Let’s take another example. Say we still have infinite mana, and a way to recur Gelatinous Genesis. We cast it once for X=1, creating 1 1/1 Ooze. Then we cast it for 2, then for three, and so on, an infinite number of times (again, modifying the rules so that we can do this without actually taking an infinite amount of time). Your opponent has a Deepfire Elemental. Can your opponent kill all your oozes?

Well, the answer to this is… maybe. The problem is, for each value of X you have to choose between one of X creatures to target, which doesn’t sound that bad, until you realize that you, as a person, have to choose which one of those creatures to target. An infinite number of times. And there’s no way to shortcut that, at least not in the Magic rules. Luckily, math comes to the rescue here… sort of.

There is a principle called the Axiom of Choice, which basically says that if you have to make an infinite number of decisions for something, like choosing an ooze, you can. The funny thing is, math doesn’t need the Axiom of Choice. (Most) math works just fine without it, though some proofs get much trickier, which is why a lot of times in some fields of mathematics, you’ll see the phrase “Assuming AC,…” simply because without that phrase the proof just plain doesn’t work, though that doesn’t actually mean that the result isn’t any less true without the AC.

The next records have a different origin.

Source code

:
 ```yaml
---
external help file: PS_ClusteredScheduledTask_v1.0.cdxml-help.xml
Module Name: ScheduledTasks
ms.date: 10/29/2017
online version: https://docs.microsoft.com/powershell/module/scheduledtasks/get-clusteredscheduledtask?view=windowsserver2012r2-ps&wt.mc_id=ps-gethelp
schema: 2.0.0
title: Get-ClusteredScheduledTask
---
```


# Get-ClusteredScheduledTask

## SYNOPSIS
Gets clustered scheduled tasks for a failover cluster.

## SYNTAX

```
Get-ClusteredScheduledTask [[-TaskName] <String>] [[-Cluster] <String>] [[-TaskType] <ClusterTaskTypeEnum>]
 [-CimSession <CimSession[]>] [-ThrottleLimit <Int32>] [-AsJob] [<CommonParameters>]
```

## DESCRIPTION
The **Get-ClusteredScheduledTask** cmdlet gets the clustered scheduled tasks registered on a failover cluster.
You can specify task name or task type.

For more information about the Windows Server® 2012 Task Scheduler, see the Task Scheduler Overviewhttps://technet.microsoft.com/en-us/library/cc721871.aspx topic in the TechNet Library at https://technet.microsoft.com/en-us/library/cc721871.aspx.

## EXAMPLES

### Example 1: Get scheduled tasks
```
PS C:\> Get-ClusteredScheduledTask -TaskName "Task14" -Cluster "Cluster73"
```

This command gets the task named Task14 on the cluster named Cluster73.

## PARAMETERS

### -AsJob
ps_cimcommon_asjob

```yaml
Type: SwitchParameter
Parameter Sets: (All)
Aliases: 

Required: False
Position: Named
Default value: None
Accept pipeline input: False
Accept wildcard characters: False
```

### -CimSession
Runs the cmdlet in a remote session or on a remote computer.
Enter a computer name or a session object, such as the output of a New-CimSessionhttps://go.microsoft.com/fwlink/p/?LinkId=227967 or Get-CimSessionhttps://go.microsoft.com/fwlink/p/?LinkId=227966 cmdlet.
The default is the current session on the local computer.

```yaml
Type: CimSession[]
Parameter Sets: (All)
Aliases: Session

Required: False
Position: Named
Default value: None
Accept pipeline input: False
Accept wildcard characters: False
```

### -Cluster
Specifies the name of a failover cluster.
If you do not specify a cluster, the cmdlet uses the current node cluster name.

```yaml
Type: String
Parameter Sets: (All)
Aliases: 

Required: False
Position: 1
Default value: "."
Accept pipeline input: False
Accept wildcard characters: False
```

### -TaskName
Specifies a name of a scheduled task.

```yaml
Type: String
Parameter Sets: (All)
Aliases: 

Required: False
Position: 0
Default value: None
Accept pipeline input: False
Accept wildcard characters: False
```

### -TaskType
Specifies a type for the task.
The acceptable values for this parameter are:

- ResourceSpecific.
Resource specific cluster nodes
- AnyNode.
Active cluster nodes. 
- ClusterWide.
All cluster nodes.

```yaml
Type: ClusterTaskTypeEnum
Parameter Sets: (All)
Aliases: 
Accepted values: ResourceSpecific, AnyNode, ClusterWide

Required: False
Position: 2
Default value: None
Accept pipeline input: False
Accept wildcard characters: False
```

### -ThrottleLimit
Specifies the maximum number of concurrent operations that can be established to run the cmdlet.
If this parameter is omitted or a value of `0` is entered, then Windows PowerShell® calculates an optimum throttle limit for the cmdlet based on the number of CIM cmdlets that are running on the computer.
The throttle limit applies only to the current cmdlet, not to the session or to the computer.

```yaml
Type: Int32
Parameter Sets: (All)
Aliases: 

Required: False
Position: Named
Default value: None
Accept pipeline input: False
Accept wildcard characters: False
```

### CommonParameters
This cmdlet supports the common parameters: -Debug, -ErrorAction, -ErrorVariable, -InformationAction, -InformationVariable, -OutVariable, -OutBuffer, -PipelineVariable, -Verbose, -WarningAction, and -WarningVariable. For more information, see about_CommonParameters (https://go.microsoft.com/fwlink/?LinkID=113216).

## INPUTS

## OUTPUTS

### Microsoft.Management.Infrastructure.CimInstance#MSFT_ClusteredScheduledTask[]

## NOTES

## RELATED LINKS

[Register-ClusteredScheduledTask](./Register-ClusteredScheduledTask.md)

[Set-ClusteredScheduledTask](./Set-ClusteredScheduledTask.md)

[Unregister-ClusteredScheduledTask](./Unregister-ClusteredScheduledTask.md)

So, let’s add the Axiom of Choice to the comprehensive rules. Now you can kill all the oozes, but will that save you? Maybe, maybe not, because the Ooze player can just cast it again, and you can kill them, and they can cast them, and you can kill them, and so on, ad infinitum. There’s no easy way to resolve this situation, it doesn’t fit the unbreakable-loop rule, so the game goes on forever or until one player gets tired and falls asleep. Then the other player gets the last word in, and wins the little face-off. 

…and that’s why we don’t allow “infinities” in Magic.

I’ll have more to say on the subject for sure, but I hope you enjoyed this little excursion.


  1. Say instead of Deepfire Elemental above, you have a way to recur Pernicious Deed. Your opponent has cast his or her infinite number of Oozes and passed the turn to you. Can you kill them all? Do you need AC to do so?
  2. What other situations can you think of where infinity breaks the game?